Kijk in de uit-agenda en het begint je al te duizelen. Wekelijks zijn er in het lezersgebied van deze krant tientallen uitvoeringen door beroeps- en amateurgezelschappen. Ervaring heeft geleerd dat, wil je een leesbare pagina maken waar ook nog foto`s op staan, zeven recensies het maximum is. De krant die een recensent naar elke uitvoering stuurt, dient vier, vijf soms zes pagina`s in de week te reserveren voor beschouwingen. Wie gaat ze lezen? Hooguit een deel van de bezoekers.
Het andere uiterste is niets recenseren. Gemakkelijk (je kunt de plaatsruimte aan iets anders besteden), goedkoop (je hoeft geen recensent te honoreren) en duidelijk (de lezer zal nooit een recensie in deze krant aantreffen; punt uit). Maar ook zeer onbevredigend en onjuist. Er zijn concerten en uitvoeringen waar je aandacht aan behoort te schenken. De vraag is alleen: welke zijn dat?
Waar ligt de grens? Grote gezelschappen die hun wortels hebben in het lezersgebied horen bekeken en beluisterd te worden, daar is iedereen het snel over eens. Het Orkest van het Oosten, de Reisopera, je kunt ze als krant niet laten schieten.
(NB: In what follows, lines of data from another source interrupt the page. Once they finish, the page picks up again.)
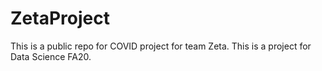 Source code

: # ZetaProject


This is a public repo for COVID project for team Zeta. This is a project for Data Science FA20. 
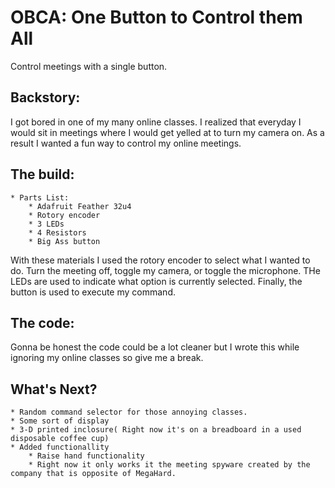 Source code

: # OBCA: One Button to Control them All

Control meetings with a single button.

## Backstory:
I got bored in one of my many online classes. I realized that everyday I would sit in meetings where I would get yelled at to turn my camera on. As a result I wanted a fun way to control my online meetings.

## The build:
    * Parts List:
        * Adafruit Feather 32u4
        * Rotory encoder
        * 3 LEDs
        * 4 Resistors
        * Big Ass button
With these materials I used the rotory encoder to select what I wanted to do. Turn the meeting off, toggle my camera, or toggle the microphone. THe LEDs are used to indicate what option is currently selected. Finally, the button is used to execute my command.

## The code:

Gonna be honest the code could be a lot cleaner but I wrote this while ignoring my online classes so give me a break.

## What's Next?

    * Random command selector for those annoying classes.
    * Some sort of display
    * 3-D printed inclosure( Right now it's on a breadboard in a used disposable coffee cup)
    * Added functionallity
        * Raise hand functionality
        * Right now it only works it the meeting spyware created by the company that is opposite of MegaHard.
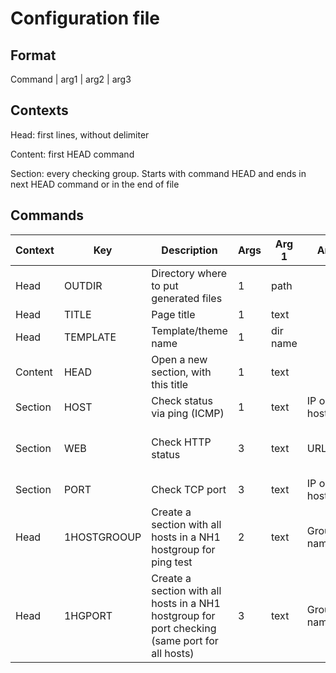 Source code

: # Configuration file

## Format

Command | arg1 | arg2 | arg3

## Contexts

Head: first lines, without delimiter

Content: first HEAD command

Section: every checking group. Starts with command HEAD and ends in next HEAD command or in the end of file

## Commands

| Context | Key         | Description                                                                                    | Args | Arg 1    | Arg 2          | Arg 3                      |
| ------- | ----------- | ---------------------------------------------------------------------------------------------- | ---- | -------- | -------------- | -------------------------- |
| Head    | OUTDIR      | Directory where to put generated files                                                         | 1    | path     |                |                            |
| Head    | TITLE       | Page title                                                                                     | 1    | text     |                |                            |
| Head    | TEMPLATE    | Template/theme name                                                                            | 1    | dir name |                |                            |
| Content | HEAD        | Open a new section, with this title                                                            | 1    | text     |                |                            |
| Section | HOST        | Check status via ping (ICMP)                                                                   | 1    | text     | IP or hostname |                            |
| Section | WEB         | Check HTTP status                                                                              | 3    | text     | URL            | int - expected status code |
| Section | PORT        | Check TCP port                                                                                 | 3    | text     | IP or hostname | int - port number          |
| Head    | 1HOSTGROOUP | Create a section with all hosts in a NH1 hostgroup for ping test                               | 2    | text     | Group name     |                            |
| Head    | 1HGPORT     | Create a section with all hosts in a NH1 hostgroup for port checking (same port for all hosts) | 3    | text     | Group name     | Port number                |


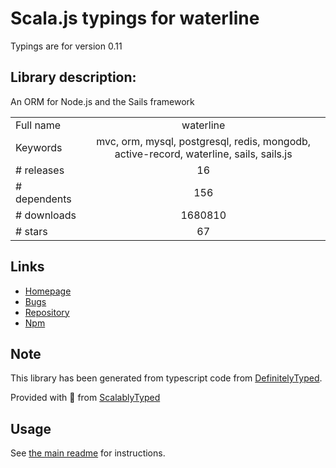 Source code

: 
# Scala.js typings for waterline

Typings are for version 0.11

## Library description:
An ORM for Node.js and the Sails framework

|                    |                 |
| ------------------ | :-------------: |
| Full name          | waterline |
| Keywords           | mvc, orm, mysql, postgresql, redis, mongodb, active-record, waterline, sails, sails.js |
| # releases         | 16 |
| # dependents       | 156 |
| # downloads        | 1680810 |
| # stars            | 67 |

## Links
- [Homepage](http://waterlinejs.org)
- [Bugs](https://sailsjs.com/bugs)
- [Repository](https://github.com/balderdashy/waterline)
- [Npm](https://www.npmjs.com/package/waterline)
    


## Note
This library has been generated from typescript code from [DefinitelyTyped](https://definitelytyped.org).

Provided with :purple_heart: from [ScalablyTyped](https://github.com/oyvindberg/ScalablyTyped)

## Usage
See [the main readme](../../readme.md) for instructions.


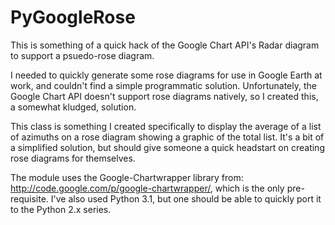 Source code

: # PyGoogleRose
This is something of a quick hack of the Google Chart API's Radar diagram to support a psuedo-rose diagram. 

I needed to quickly generate some rose diagrams for use in Google Earth at work, and couldn't find a simple programmatic solution. Unfortunately, the Google Chart API doesn't support rose diagrams natively, so I created this, a somewhat kludged, solution.

This class is something I created specifically to display the average of a list of azimuths on a rose diagram showing a graphic of the total list. It's a bit of a simplified solution, but should give someone a quick headstart on creating rose diagrams for themselves.

The module uses the Google-Chartwrapper library from: http://code.google.com/p/google-chartwrapper/, which is the only pre-requisite. I've also used Python 3.1, but one should be able to quickly port it to the Python 2.x series. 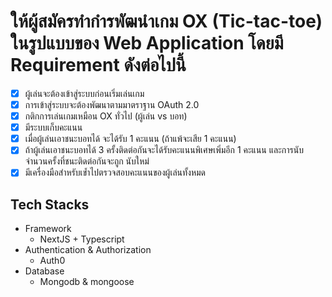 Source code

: # ให้ผู้สมัครทำกำรพัฒนำเกม OX (Tic-tac-toe) ในรูปแบบของ Web Application โดยมี Requirement ดังต่อไปนี้

- [x] ผู้เล่นจะต้องเข้าสู่ระบบก่อนเริ่มเล่นเกม
- [x] การเข้าสู่ระบบจะต้องพัฒนาตามมาตราฐาน OAuth 2.0
- [x] กติกการเล่นเกมเหมือน OX ทั่วไป (ผู้เล่น vs บอท)
- [x] มีระบบเก็บคะแนน
- [x] เมื่อผู้เล่นเอาชนะบอทได้ จะได้รับ 1 คะแนน (ถ้าแพ้จะเสีย 1 คะแนน)
- [x] ถ้าผู้เล่นเอาชนะบอทได้ 3 ครั้งติดต่อกันจะได้รับคะแนนพิเศษเพิ่มอีก 1 คะแนน และการนับจำนวนครั้งที่ชนะติดต่อกันจะถูก นับใหม่
- [x] มีเครื่องมือสำหรับเข้ำไปตรวจสอบคะแนนของผู้เล่นทั้งหมด

## Tech Stacks

- Framework
  - NextJS + Typescript
- Authentication & Authorization
  - Auth0
- Database
  - Mongodb & mongoose
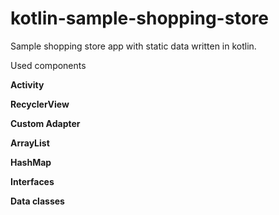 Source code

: # kotlin-sample-shopping-store
Sample shopping store app with static data written in kotlin.

Used components

**Activity**

**RecyclerView**

**Custom Adapter**

**ArrayList**

**HashMap**

**Interfaces**

**Data classes**

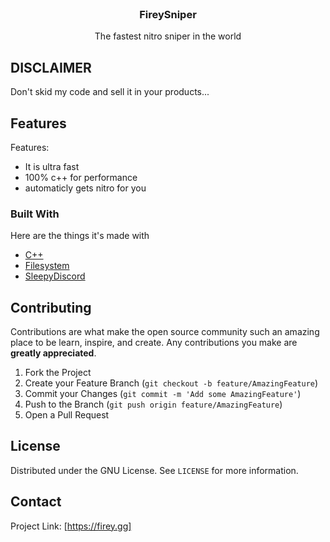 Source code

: 
<br />
<p align="center">
  <h3 align="center">FireySniper</h3>

  <p align="center">
    The fastest nitro sniper in the world
    <br />
</p>


## DISCLAIMER

Don't skid my code and sell it in your products...


## Features
 
Features:
* It is ultra fast
* 100% c++ for performance
* automaticly gets nitro for you



### Built With

Here are the things it's made with
* [C++](http://cppreference.com)
* [Filesystem](http://cppreference.com)
* [SleepyDiscord](https://github.com/yourWaifu/Sleepy-Discord)




## Contributing

Contributions are what make the open source community such an amazing place to be learn, inspire, and create. Any contributions you make are **greatly appreciated**.

1. Fork the Project
2. Create your Feature Branch (`git checkout -b feature/AmazingFeature`)
3. Commit your Changes (`git commit -m 'Add some AmazingFeature'`)
4. Push to the Branch (`git push origin feature/AmazingFeature`)
5. Open a Pull Request



<!-- LICENSE -->
## License

Distributed under the GNU License. See `LICENSE` for more information.



<!-- CONTACT -->
## Contact

Project Link: [https://firey.gg]
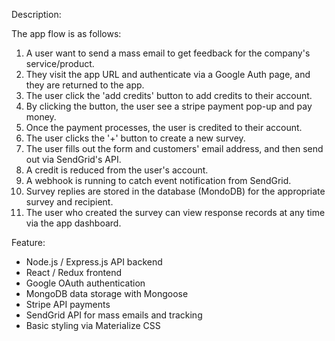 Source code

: Description:

The app flow is as follows:

1. A user want to send a mass email to get feedback for the company's service/product.
2. They visit the app URL and authenticate via a Google Auth page, and they are returned to the app.
3. The user click the 'add credits' button to add credits to their account.
4. By clicking the button, the user see a stripe payment pop-up and pay money.
5. Once the payment processes, the user is credited to their account.
6. The user clicks the '+' button to create a new survey.
7. The user fills out the form and customers' email address, and then send out via SendGrid's API.
8. A credit is reduced from the user's account.
9. A webhook is running to catch event notification from SendGrid.
10. Survey replies are stored in the database (MondoDB) for the appropriate survey and recipient.
11. The user who created the survey can view response records at any time via the app dashboard.


Feature:

 - Node.js / Express.js API backend
 - React / Redux frontend
 - Google OAuth authentication
 - MongoDB data storage with Mongoose
 - Stripe API payments
 - SendGrid API for mass emails and tracking
 - Basic styling via Materialize CSS
 
 
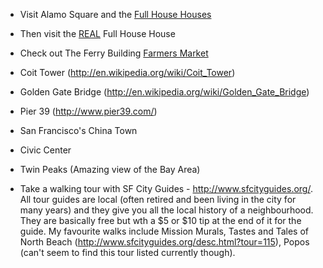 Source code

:  * Visit Alamo Square and the [Full House Houses](http://www.yelp.com/biz/alamo-square-san-francisco)

 * Then visit the [REAL](http://blog.sfgate.com/scavenger/2009/09/03/the-full-house-address-1709-broderick-party-of-five-digs-for-sale/) Full House House

 * Check out The Ferry Building [Farmers Market](http://www.yelp.com/biz/ferry-plaza-farmers-market-san-francisco)
  
 * Coit Tower (http://en.wikipedia.org/wiki/Coit_Tower)
 
 * Golden Gate Bridge (http://en.wikipedia.org/wiki/Golden_Gate_Bridge)
 
 * Pier 39 (http://www.pier39.com/)
 
 * San Francisco's China Town
   
 * Civic Center
 
 * Twin Peaks (Amazing view of the Bay Area)

 * Take a walking tour with SF City Guides - http://www.sfcityguides.org/. All tour guides are local (often retired and been living in the city for many years) and they give you all the local history of a neighbourhood. They are basically free but wth a $5 or $10 tip at the end of it for the guide. My favourite walks include Mission Murals, Tastes and Tales of North Beach (http://www.sfcityguides.org/desc.html?tour=115), Popos (can't seem to find this tour listed currently though). 
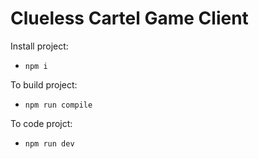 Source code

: # Clueless Cartel Game Client

Install project: 
* `npm i`

To build project:
* `npm run compile`

To code projct: 
* `npm run dev` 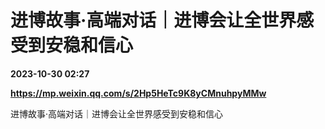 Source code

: # 进博故事·高端对话｜进博会让全世界感受到安稳和信心

**2023-10-30 02:27**

**https://mp.weixin.qq.com/s/2Hp5HeTc9K8yCMnuhpyMMw**

进博故事·高端对话｜进博会让全世界感受到安稳和信心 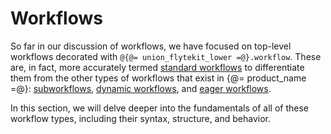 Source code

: # Workflows

So far in our discussion of workflows, we have focused on top-level workflows decorated with `@{@= union_flytekit_lower =@}.workflow`.
These are, in fact, more accurately termed [standard workflows](./standard-workflows.md) to differentiate them from the other types of workflows that exist in {@= product_name =@}: [subworkflows](./subworkflows-and-sub-launch-plans.md), [dynamic workflows](./dynamic-workflows), and [eager workflows](./eager-workflows.md).

In this section, we will delve deeper into the fundamentals of all of these workflow types, including their syntax, structure, and behavior.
Maar hoe zit het met de Mattheus Passion? Met de grote kerstoratoria? Met de harmonie- en fanfareorkesten die tot de landelijke top behoren? Als krant wil je ze aandacht geven. Hetzelfde geldt voor koren, voor amateurtoneelgezelschappen, voor... Als je doorredeneert kom je uiteindelijk bij het eerste uiterste: alles recenseren.

Een tussenoplossing is: mondjesmaat recenseren en daarbij de regionale gezelschappen en artiesten absolute voorrang geven, en ruim aandacht besteden aan voorpubliciteit. Menige vereniging, menige artiest en uiteindelijk ook menige krantenlezer is beter af als er - voor een uitvoering plaats heeft - een artikel daarover in de krant staat. In plaats van dat er achteraf in een recensie wordt gemeld of de thuisblijver al dan niet ongelijk had.
Om terug te komen op de vraag van de boze abonnee. Dat prachtige optreden van Herman van Veen is niet gerecenseerd, omdat het een van de uitvoeringen in het landelijke circuit betrof en geen première. Omdat de grote achterban van Van Veen zijn optredens altijd prachtig vindt. Omdat het geen zin heeft elke keer hetzelfde te schrijven. Aandacht aan het optreden voordat Herman van Veen naar deze regio komt - en dat is ook uitgebreid gebeurd - is veel zinvoller.
Sommige abonnees willen het volle pond: altijd aandacht vooraf en bovendien ook een recensie. Geen krant die zich daar aan waagt. Daarvoor zijn er in ons land en zelfs alleen al in deze regio veel te veel concerten, optredens en uitvoeringen.